Mais une voix intérieure de plus en plus rassurante qui te dit que c’est si beau justement parce que c’est totalement inutile et que ça ne sert donc à rien d’avoir peur de ton ombre.  Peur d’être dans l’ombre.  D’y rester.  Ou d’en sortir.

Parce que t’as 26 lettres et t’as tout ce qu’il te faut.

Be ready to get confused [human behaviour]

Il y a les mots qui s’additionnent pour mieux finir par soustraire les concepts.  Ceux qui multiplient les pistes et ceux qui divisent.  Il y a ceux qui s’inventent et ceux qui se travestissent, ceux qui ne bernent que l’auteur.  Ceux qui le disent sans le dire, ceux qui dévoilent sans savoir.  Ceux qui mentent ou ceux qui font semblant d’ignorer la question.  Ceux qu’on dit pour rire, ceux qu’on dit sans penser, ceux qui frappent, blessent et laissent des marques sous la peau.  Ceux qui crient et ceux qui sont sourds.  Ceux qui s’échangent en parallèle sans jamais se toucher et ceux qui s’enflamment sans même qu’on les souffle.  Ceux qui tournent autour, ceux qui passent à côté, ceux qui se sauvent, ceux qu’on échappe ou ceux qui se perdent.  Ceux qui hantent et ceux qui s’oublient.  Ceux qu’on trouve quand il est trop tard, ceux qu’on voudrait redire autrement ou ceux qu’on voudrait effacer.  Les mots impossibles à écrire et tous les autres, impossibles à traduire.

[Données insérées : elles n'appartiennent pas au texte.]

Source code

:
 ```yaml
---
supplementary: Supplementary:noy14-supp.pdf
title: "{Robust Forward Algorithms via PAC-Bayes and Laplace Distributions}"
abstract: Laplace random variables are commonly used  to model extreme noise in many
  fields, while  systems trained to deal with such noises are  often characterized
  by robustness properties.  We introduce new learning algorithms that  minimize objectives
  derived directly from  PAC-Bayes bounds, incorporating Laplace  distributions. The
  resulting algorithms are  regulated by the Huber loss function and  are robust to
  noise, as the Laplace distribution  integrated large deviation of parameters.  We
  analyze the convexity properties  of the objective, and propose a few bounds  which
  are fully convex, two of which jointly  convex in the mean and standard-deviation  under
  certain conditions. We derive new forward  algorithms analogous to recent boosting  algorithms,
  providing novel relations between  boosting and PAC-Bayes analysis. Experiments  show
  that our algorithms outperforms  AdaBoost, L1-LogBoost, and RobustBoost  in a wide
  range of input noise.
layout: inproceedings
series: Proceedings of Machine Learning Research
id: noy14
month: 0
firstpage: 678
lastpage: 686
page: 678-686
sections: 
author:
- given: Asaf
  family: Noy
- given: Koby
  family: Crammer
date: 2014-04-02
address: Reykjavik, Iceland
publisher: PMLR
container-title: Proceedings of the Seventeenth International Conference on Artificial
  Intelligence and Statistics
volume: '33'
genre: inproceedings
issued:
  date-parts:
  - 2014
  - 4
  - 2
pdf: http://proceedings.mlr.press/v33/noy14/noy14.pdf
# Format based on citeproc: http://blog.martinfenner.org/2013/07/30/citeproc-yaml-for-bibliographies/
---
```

Il y a les oui qui veulent dire peut-être, les peut-être qui veulent dire non et les non qui veulent dire… je ne sais plus.  Il y a les à bientôt qui veulent dire oublie-moi, les je t’appelle qui veulent dire attend-moi, les ça va? qui ne veulent pas de réponse, les j’ai envie de te voir qui veulent dire j’ai envie de baiser et les baise-moi qui ne veulent plus rien dire du tout.

Et encore plus triste que ça, il reste les t’as tellement rien compris que j’ai même plus envie de t’expliquer.